REQUIRED ACTION -
Scan the records below. Copy every line in which the word "Example" appears.

**** MATERIAL FOR THIS TASK

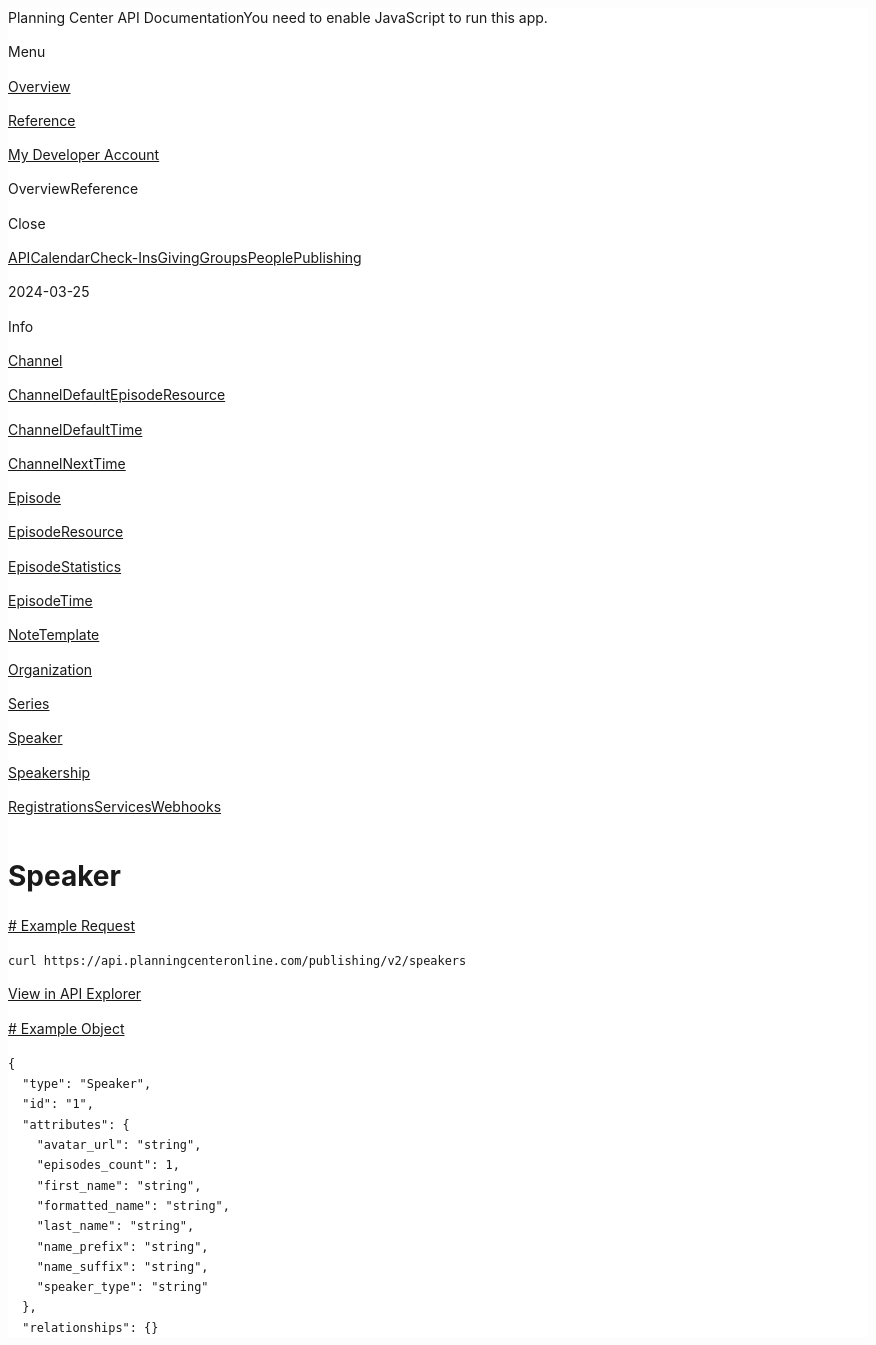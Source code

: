 Planning Center API DocumentationYou need to enable JavaScript to run this app.

Menu

[Overview](#/overview/)

[Reference](speaker.md)

[My Developer Account](https://api.planningcenteronline.com/oauth/applications)

OverviewReference

Close

[API](#/apps/api)[Calendar](#/apps/calendar)[Check-Ins](#/apps/check-ins)[Giving](#/apps/giving)[Groups](#/apps/groups)[People](#/apps/people)[Publishing](#/apps/publishing)

2024-03-25

Info

[Channel](channel.md)

[ChannelDefaultEpisodeResource](channel_default_episode_resource.md)

[ChannelDefaultTime](channel_default_time.md)

[ChannelNextTime](channel_next_time.md)

[Episode](episode.md)

[EpisodeResource](episode_resource.md)

[EpisodeStatistics](episode_statistics.md)

[EpisodeTime](episode_time.md)

[NoteTemplate](note_template.md)

[Organization](organization.md)

[Series](series.md)

[Speaker](speaker.md)

[Speakership](speakership.md)

[Registrations](#/apps/registrations)[Services](#/apps/services)[Webhooks](#/apps/webhooks)

# Speaker

[# Example Request](#/apps/publishing/2024-03-25/vertices/speaker#example-request)

```
curl https://api.planningcenteronline.com/publishing/v2/speakers
```

[View in API Explorer](https://api.planningcenteronline.com/explorer/publishing/v2/speakers)

[# Example Object](#/apps/publishing/2024-03-25/vertices/speaker#example-object)

```
{
  "type": "Speaker",
  "id": "1",
  "attributes": {
    "avatar_url": "string",
    "episodes_count": 1,
    "first_name": "string",
    "formatted_name": "string",
    "last_name": "string",
    "name_prefix": "string",
    "name_suffix": "string",
    "speaker_type": "string"
  },
  "relationships": {}
```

********

WRITTEN RESPONSE -
[# Example Request](#/apps/publishing/2024-03-25/vertices/speaker#example-request)
[# Example Object](#/apps/publishing/2024-03-25/vertices/speaker#example-object)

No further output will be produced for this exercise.